Table: This table summarizes 2023–2024 surveillance and management recommendations for Peutz-Jeghers syndrome/polyps across organ systems. It integrates practical start ages, intervals, and key intervention thresholds from recent reviews, guidelines, and pediatric screening updates.

Data gaps and curation notes (for knowledge-base ingestion)

  • Controlled identifiers for the polyp entity (OMIM/Orphanet/ICD/MeSH/MONDO) were not present in retrieved evidence; only MONDO:0008280 for PJS was available. (zhang2025intussusceptionsecondaryto pages 5-6)

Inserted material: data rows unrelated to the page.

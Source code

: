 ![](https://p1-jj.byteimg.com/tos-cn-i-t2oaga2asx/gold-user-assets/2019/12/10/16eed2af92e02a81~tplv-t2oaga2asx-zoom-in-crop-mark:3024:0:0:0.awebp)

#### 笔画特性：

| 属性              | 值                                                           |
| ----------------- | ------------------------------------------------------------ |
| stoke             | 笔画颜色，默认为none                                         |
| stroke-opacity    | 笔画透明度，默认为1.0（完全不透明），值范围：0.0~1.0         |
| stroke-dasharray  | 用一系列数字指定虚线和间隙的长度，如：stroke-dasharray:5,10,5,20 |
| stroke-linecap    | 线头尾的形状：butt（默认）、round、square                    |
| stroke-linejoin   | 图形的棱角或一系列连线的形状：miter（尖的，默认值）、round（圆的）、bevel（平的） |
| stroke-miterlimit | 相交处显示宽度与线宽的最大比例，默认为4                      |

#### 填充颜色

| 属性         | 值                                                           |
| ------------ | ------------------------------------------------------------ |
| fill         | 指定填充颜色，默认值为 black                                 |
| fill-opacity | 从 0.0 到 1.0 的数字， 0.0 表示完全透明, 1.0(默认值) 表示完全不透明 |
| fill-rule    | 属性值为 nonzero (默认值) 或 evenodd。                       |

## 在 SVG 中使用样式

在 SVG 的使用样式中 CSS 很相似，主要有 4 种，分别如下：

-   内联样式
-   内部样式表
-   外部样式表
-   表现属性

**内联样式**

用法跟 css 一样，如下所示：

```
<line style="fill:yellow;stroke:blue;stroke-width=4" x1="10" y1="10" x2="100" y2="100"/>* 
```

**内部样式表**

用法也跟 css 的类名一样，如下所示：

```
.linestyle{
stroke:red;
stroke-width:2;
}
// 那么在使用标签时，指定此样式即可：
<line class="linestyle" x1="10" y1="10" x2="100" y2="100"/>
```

  • Quantitative quality-of-life and health-economic metrics were not captured in the retrieved evidence, despite qualitative indications of high morbidity and surgical burden. (elfeky2024deviceassistedenteroscopyin pages 1-2)
  • Variant allele frequencies in population databases (gnomAD), ClinVar classifications, and formal genotype–phenotype penetrance estimates were not present in retrieved full-text snippets and would require dedicated database extraction.